The only thing that seemed to be working for me was that I had chosen the right major. My journalism professors helped me realize that.
My second semester here, Jim St. Clair taught J200 Reporting, Writing and Editing, and even to this day — three years later — I continue to use the things I learned from him in that class.
In that class, I wrote my first profile story, news article, feature story and opinion piece. J200 terrified me, but it also helped reassure me that I enjoyed writing.
Just the other day, I found the opinion piece I had written for that very class with St. Clair’s handwritten notes at the bottom.
That piece was written when I was a freshman and I had three more unknown years of college ahead of me. Even now, being a senior with my future staring me in the face, a couple of those lines I had written so long ago still hit home with me.
“Every high school senior can’t wait for college. Seniors get into that final semester of high school and just begin counting down the days until they are done. They are just craving that new experience that is ahead of them. And when many of them are finally in college, they LOVE it! Well evidently…I’m not a normal teenager.”
Okay, so it needs updated. But if you change some of the words, it still applies today. See?
Every college senior can’t wait for graduation. Seniors get into that final semester of college and just begin counting down the days until they are done. They are just craving that new experience that is ahead of them. And when many of them are finally in the real world, they LOVE it! Well evidently…I’m not a normal 22-year-old college senior.
I am probably the only senior that isn’t excited about graduation and counting down the days until May 6.
I wasn’t excited for it freshman year, and I’m definitely not ready for it now that it is rapidly approaching.
The only thing I can do is take it one day at a time. I learned that everyone experiences college in a different way.
Some adjust to it easily, while others — like me — have a very difficult time.
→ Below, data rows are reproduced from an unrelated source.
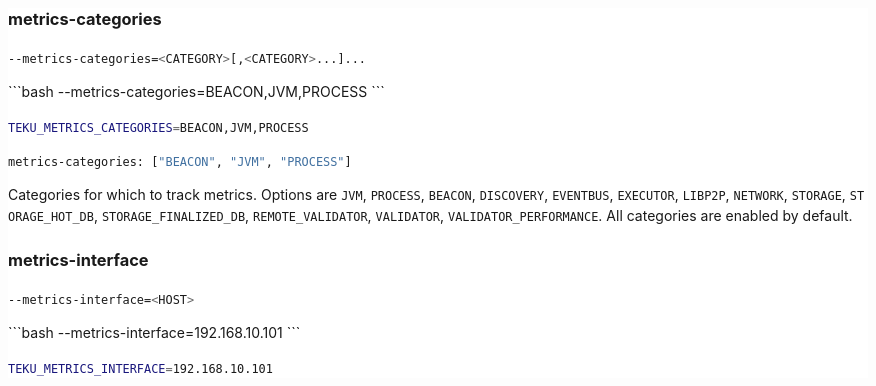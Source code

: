 ### metrics-categories

<Tabs>
  <TabItem value="Syntax" label="Syntax" default>

```bash
--metrics-categories=<CATEGORY>[,<CATEGORY>...]...
```

  </TabItem>
  <TabItem value="Example" label="Example" >
```bash
--metrics-categories=BEACON,JVM,PROCESS
```

  </TabItem>
  <TabItem value="Environment variable" label="Environment variable" >

```bash
TEKU_METRICS_CATEGORIES=BEACON,JVM,PROCESS
```

  </TabItem>
  <TabItem value="Configuration file" label="Configuration file" >

```bash
metrics-categories: ["BEACON", "JVM", "PROCESS"]
```

  </TabItem>
</Tabs>

Categories for which to track metrics. Options are `JVM`, `PROCESS`, `BEACON`, `DISCOVERY`, `EVENTBUS`, `EXECUTOR`, `LIBP2P`, `NETWORK`, `STORAGE`, `STORAGE_HOT_DB`, `STORAGE_FINALIZED_DB`, `REMOTE_VALIDATOR`, `VALIDATOR`, `VALIDATOR_PERFORMANCE`. All categories are enabled by default.

### metrics-interface

<Tabs>
  <TabItem value="Syntax" label="Syntax" default>

```bash
--metrics-interface=<HOST>
```

  </TabItem>
  <TabItem value="Example" label="Example" >
```bash
--metrics-interface=192.168.10.101
```

  </TabItem>
  <TabItem value="Environment variable" label="Environment variable" >

```bash
TEKU_METRICS_INTERFACE=192.168.10.101
```

  </TabItem>
  <TabItem value="Configuration file" label="Configuration file" >


[Infura]: https://infura.io/
[Teku metrics]: ../../how-to/monitor/use-metrics.md
[Web3Signer]: https://docs.web3signer.consensys.net/en/latest/
[slashing protection]: ../../concepts/slashing-protection.md
[weak subjectivity period]: ../../concepts/weak-subjectivity.md
[load new validators without restarting Teku]: ../../how-to/load-validators-without-restarting.md
[recent finalized checkpoint state from which to sync]: ../../get-started/checkpoint-start.md
[consensus specification]: https://github.com/ethereum/consensus-specs/tree/master/configs
[metrics]: ../../how-to/monitor/use-metrics.md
But I didn’t give up, and I’m very proud of myself because of that.
There isn’t a secret to how I made it through my freshman year. I just took it one day at a time and eventually I did make friends — friends that I continue to have today.
If you had asked me freshman year what the next three years would hold, I never would have guessed all the opportunities I would have been given.
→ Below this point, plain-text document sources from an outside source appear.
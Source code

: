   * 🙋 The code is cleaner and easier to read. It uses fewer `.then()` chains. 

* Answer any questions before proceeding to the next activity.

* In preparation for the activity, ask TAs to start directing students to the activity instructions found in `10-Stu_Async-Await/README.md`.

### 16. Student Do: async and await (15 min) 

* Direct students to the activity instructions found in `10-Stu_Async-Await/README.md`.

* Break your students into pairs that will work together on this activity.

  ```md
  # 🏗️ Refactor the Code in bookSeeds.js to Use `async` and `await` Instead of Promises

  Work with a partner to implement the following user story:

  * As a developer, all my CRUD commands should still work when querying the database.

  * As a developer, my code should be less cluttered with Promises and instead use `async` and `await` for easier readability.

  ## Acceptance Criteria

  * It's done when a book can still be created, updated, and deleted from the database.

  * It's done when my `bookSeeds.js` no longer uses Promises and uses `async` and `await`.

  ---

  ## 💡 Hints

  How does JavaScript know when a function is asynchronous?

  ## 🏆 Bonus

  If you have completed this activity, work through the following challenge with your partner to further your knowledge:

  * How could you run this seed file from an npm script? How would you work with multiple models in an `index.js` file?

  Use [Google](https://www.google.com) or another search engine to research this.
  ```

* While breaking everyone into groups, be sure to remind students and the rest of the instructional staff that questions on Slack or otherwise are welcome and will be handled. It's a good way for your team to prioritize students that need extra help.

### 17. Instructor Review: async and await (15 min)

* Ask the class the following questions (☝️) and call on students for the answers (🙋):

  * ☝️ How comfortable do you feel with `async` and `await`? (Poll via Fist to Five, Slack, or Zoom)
I’ve been lucky enough to have been an intern at Today’s Woman magazine for a year. While working there I had pieces published, became part of a photo shoot and was sent to Kentucky Oaks 138, where I became part of the WAVE 3 team for a day.
I’m currently an intern for the University Communications office, made up of public relations, marketing and graphic designers, and, of course, I have been a part of The Horizon staff for the last year. Last semester, I was just a staff writer and this semester I was lucky enough to be promoted to editor.
Truthfully, I didn’t think I had it in me to be editor. I managed to prove myself wrong, though.
I want to thank The Horizon and its staff, because it has taught me things about myself I didn’t know before, and it has helped prepare me for the future. I now believe that I do have what it takes to go out in the journalism world and find my place amongst it.
I’m still just as terrified for the future as I was freshman year, but now I know I will be fine. All the ups and downs of my college career have shown me that.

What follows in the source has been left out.